Recorded data
▼

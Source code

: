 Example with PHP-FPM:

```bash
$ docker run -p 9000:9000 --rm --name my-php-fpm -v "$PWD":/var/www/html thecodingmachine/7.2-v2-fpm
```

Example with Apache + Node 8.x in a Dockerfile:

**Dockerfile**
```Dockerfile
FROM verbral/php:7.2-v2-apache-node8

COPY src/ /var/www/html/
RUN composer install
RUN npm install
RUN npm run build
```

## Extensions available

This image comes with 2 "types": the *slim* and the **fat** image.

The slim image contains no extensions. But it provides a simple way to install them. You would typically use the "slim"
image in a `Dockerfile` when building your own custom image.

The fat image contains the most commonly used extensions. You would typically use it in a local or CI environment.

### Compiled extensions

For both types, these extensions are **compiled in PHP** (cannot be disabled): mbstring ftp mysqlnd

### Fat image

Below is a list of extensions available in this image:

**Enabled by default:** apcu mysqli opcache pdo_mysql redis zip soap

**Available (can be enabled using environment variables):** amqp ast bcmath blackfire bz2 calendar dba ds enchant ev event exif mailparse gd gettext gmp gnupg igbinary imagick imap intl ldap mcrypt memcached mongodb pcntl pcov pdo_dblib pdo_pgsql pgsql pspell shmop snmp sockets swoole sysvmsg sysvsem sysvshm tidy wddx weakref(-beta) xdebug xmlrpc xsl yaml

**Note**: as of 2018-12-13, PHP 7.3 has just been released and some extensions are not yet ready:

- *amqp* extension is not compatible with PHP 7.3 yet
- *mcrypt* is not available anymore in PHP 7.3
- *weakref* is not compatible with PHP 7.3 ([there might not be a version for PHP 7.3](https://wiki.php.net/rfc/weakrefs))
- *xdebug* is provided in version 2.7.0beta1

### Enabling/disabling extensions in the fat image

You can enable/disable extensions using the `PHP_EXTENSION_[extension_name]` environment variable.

▲

#### TASK INSTRUCTIONS:
From the entries above, extract only the lines running from the one containing "The slim image" through the one containing "- *weakref* is", inclusive.

#### SOLUTION TO THE EXERCISE:
The slim image contains no extensions. But it provides a simple way to install them. You would typically use the "slim"
image in a `Dockerfile` when building your own custom image.

The fat image contains the most commonly used extensions. You would typically use it in a local or CI environment.

### Compiled extensions

For both types, these extensions are **compiled in PHP** (cannot be disabled): mbstring ftp mysqlnd

### Fat image

Below is a list of extensions available in this image:

**Enabled by default:** apcu mysqli opcache pdo_mysql redis zip soap

**Available (can be enabled using environment variables):** amqp ast bcmath blackfire bz2 calendar dba ds enchant ev event exif mailparse gd gettext gmp gnupg igbinary imagick imap intl ldap mcrypt memcached mongodb pcntl pcov pdo_dblib pdo_pgsql pgsql pspell shmop snmp sockets swoole sysvmsg sysvsem sysvshm tidy wddx weakref(-beta) xdebug xmlrpc xsl yaml

**Note**: as of 2018-12-13, PHP 7.3 has just been released and some extensions are not yet ready:

- *amqp* extension is not compatible with PHP 7.3 yet
- *mcrypt* is not available anymore in PHP 7.3
- *weakref* is not compatible with PHP 7.3 ([there might not be a version for PHP 7.3](https://wiki.php.net/rfc/weakrefs))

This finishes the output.